I am trying to explore on a use case like "we have huge data (50B records) in files and each file has around 50M records and each record has a unique identifier. And it is possible that a record that present in file 10 can also present in file 100 but the latest state of that record is present in file 100. Files sits in AWS S3.
Now lets say around 1B records out of 50B records needs reprocessing and once reprocessing completed, we need to identify all the files which ever has these 1B records and replace the content of those files for these 1B unique ids.
Challenges: right now, we dont have a mapping that tells which file contains what all unique ids. And the whole file replacement needs to complete in one day, which means we needs parallel execution.
We have already initiated a task for maintaining the mapping for file to unique ids, and we need to load this data while processing 1B records and look up in this data set and identify all the distinct file dates for which content replacement is required.

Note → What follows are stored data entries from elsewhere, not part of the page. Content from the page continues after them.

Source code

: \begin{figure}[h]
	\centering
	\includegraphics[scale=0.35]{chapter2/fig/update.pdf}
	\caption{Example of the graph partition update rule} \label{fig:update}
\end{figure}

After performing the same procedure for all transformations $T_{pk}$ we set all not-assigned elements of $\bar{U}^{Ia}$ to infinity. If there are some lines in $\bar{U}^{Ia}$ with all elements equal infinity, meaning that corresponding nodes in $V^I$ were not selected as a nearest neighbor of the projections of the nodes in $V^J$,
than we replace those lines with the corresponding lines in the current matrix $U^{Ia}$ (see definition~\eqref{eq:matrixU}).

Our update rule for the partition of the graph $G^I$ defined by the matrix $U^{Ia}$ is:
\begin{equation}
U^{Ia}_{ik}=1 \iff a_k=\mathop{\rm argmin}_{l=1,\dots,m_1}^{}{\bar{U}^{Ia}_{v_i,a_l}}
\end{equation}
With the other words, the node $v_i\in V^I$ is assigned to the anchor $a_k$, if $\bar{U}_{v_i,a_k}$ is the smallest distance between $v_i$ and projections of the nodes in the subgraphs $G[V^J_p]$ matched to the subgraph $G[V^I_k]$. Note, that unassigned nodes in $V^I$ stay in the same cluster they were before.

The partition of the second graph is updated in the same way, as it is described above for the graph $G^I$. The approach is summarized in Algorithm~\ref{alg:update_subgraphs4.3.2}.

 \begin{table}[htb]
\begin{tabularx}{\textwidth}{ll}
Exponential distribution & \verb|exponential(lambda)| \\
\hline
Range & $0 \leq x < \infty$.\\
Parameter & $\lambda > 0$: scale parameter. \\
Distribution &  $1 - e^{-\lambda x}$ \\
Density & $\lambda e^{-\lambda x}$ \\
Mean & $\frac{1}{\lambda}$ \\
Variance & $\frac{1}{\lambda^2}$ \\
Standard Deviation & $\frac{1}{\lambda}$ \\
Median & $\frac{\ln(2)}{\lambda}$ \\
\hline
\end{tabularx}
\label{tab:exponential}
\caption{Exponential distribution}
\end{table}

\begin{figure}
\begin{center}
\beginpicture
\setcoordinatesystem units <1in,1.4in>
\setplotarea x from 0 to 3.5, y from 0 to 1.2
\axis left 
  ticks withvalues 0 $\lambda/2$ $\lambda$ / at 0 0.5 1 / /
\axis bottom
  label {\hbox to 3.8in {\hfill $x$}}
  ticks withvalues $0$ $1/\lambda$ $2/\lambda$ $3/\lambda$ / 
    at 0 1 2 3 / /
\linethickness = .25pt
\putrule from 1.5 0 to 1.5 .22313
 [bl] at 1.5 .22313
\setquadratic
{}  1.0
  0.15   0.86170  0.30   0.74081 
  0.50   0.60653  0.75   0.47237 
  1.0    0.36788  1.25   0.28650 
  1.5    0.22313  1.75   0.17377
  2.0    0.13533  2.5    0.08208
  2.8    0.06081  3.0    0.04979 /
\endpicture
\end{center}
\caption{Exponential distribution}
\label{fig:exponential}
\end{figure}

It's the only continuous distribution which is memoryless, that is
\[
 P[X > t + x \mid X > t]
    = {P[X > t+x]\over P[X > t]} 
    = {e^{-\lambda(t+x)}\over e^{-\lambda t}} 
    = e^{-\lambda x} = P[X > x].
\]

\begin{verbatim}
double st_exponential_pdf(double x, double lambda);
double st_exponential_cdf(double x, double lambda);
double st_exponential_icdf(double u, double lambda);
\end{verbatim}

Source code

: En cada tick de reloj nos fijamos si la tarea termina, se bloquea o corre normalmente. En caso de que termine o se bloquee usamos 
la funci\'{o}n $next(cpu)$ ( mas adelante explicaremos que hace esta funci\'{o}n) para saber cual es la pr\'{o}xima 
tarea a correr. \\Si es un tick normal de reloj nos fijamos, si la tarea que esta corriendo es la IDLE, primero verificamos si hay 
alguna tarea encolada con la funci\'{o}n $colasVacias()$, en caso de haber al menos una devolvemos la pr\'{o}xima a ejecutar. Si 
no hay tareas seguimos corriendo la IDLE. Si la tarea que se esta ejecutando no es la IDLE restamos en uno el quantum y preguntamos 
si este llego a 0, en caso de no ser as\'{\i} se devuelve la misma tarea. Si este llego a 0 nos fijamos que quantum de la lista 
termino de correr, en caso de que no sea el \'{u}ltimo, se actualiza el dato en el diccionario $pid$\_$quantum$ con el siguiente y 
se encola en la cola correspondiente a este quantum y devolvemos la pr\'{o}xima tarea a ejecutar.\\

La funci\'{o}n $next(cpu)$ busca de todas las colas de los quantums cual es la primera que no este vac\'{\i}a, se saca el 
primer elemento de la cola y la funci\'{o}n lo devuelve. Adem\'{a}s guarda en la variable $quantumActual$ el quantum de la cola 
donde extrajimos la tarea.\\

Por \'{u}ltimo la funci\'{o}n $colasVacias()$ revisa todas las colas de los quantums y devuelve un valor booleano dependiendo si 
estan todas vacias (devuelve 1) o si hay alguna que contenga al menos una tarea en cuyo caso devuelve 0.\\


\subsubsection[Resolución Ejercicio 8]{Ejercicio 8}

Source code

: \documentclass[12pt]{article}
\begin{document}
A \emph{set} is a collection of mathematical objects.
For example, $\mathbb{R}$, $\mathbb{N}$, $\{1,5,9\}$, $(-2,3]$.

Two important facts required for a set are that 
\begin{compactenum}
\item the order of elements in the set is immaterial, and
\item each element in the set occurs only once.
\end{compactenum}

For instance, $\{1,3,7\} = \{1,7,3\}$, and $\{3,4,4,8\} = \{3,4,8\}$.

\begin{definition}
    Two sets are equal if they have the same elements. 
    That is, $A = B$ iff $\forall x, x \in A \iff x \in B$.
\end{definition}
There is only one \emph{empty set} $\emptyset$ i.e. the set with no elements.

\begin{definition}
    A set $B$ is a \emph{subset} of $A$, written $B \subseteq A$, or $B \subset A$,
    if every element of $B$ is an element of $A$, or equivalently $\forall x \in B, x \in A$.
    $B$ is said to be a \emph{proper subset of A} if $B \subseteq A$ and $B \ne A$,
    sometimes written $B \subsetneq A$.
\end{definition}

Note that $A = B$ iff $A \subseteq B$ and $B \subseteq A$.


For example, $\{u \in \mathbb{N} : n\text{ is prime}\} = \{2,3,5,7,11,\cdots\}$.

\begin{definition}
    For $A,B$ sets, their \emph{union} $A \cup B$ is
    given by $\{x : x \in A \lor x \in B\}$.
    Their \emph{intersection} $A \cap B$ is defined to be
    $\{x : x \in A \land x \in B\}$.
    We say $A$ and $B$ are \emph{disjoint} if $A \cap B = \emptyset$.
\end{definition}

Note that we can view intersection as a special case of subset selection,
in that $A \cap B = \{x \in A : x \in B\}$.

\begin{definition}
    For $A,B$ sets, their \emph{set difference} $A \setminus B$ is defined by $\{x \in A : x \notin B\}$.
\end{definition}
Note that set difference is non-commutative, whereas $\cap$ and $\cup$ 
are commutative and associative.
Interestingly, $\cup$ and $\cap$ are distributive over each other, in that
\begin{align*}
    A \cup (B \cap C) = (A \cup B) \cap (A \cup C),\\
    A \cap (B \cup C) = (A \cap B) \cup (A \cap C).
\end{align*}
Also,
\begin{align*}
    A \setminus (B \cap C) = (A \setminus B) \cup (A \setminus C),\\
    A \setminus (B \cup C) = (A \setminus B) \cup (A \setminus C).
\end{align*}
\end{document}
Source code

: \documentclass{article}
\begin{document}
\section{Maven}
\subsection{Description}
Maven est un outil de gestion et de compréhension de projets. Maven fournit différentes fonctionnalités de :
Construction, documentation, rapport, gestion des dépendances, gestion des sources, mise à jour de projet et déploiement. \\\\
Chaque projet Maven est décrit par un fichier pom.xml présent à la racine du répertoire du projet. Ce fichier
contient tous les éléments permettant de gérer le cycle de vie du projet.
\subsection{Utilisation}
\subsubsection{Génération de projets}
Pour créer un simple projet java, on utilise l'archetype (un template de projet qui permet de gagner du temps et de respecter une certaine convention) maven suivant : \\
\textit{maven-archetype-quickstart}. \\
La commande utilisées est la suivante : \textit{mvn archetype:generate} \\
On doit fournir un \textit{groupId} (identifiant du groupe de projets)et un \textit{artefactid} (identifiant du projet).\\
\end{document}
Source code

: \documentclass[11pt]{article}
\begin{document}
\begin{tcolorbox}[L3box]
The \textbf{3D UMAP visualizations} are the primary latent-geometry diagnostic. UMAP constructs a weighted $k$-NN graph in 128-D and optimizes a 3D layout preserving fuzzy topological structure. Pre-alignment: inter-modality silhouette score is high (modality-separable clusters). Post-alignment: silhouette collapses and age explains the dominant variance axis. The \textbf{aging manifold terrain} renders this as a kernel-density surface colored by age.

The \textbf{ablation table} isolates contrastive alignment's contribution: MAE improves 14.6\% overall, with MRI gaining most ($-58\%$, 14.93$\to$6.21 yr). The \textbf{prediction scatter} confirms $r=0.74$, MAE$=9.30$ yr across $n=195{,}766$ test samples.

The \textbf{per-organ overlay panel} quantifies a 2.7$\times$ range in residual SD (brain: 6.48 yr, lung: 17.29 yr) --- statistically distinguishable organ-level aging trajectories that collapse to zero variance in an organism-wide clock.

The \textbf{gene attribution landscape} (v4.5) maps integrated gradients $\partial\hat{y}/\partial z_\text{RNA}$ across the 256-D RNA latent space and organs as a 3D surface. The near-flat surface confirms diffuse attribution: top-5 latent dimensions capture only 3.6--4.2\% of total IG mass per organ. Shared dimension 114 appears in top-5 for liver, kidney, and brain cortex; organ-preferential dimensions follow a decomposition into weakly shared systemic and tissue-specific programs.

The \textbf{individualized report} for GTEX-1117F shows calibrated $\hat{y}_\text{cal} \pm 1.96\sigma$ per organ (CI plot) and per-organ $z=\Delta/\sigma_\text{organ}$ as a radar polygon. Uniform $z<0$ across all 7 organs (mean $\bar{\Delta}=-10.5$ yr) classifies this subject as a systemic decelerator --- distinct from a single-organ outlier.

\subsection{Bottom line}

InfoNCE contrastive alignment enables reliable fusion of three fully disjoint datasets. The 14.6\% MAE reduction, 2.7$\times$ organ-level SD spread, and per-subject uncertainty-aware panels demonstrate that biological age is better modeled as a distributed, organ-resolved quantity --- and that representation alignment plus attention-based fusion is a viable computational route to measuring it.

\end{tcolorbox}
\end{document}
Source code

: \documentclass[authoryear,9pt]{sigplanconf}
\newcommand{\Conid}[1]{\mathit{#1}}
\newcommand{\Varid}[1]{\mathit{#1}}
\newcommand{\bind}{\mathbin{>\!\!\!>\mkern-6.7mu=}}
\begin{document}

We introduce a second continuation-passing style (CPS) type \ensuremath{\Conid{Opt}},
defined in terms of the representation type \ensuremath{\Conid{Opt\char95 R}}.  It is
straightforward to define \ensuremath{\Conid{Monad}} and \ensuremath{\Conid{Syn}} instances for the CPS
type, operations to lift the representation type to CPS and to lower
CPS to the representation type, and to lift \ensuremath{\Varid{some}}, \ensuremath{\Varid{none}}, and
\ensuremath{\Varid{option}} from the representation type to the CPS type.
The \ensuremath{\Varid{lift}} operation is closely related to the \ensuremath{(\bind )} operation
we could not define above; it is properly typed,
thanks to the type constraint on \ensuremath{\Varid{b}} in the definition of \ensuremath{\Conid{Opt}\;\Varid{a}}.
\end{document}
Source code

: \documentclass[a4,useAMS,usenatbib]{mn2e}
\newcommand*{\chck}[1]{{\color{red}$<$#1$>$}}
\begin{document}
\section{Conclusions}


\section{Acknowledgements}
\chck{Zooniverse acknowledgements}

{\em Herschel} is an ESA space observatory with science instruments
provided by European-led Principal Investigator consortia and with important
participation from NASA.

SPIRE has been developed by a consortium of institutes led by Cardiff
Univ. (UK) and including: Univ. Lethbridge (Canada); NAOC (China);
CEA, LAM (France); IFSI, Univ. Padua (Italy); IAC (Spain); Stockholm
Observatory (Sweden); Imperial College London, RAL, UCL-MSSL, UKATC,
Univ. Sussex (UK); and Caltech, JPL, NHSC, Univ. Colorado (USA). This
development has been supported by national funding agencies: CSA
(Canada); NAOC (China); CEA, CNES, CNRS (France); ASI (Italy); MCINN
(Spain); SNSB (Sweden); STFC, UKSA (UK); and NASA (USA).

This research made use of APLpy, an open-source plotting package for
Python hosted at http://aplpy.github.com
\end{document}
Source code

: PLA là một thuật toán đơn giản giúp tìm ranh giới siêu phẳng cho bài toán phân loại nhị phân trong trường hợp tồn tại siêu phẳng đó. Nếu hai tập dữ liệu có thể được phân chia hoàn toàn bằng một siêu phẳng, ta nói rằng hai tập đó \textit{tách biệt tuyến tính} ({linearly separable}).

The mapping will be huge, because it has to hold 50B records and may increase as well as it is a growing system.
Any thoughts around this?
You will likely need to write a custom script that will ETL all your files.
Tools such as Amazon EMR (Hadoop) and Amazon Athena (Presto) would be excellent for processing the data in the files. However, your requirement to identify the latest version of data based upon filename is not compatible with the way these tools would normally process data. (They look inside the files, not at the filenames.)
If the records merely had an additional timestamp field, then it would be rather simple for either EMR or Presto to read the files and output a new set of files with only one record for each unique ID (with the latest date).
Rather than creating a system to lookup unique IDs in files, you should have your system output a timestamp. This way, the data is not tied to a specific file and can easily be loaded and transformed based upon the contents of the file.
I would suggest:
Process each existing file (yes, I know you have a lot!) and add a column that represents the filename
Once you have a new set of input files with the filename column (that acts to identify the latest record), use Amazon Athena to read all records and output one row per unique ID (with the latest date). This would be a normal SELECT... GROUP BY statement with a little playing around to get only the latest record.
Athena would output new files to Amazon S3, which will contain the data with unique records. These would then be the source records for any future processing you perform.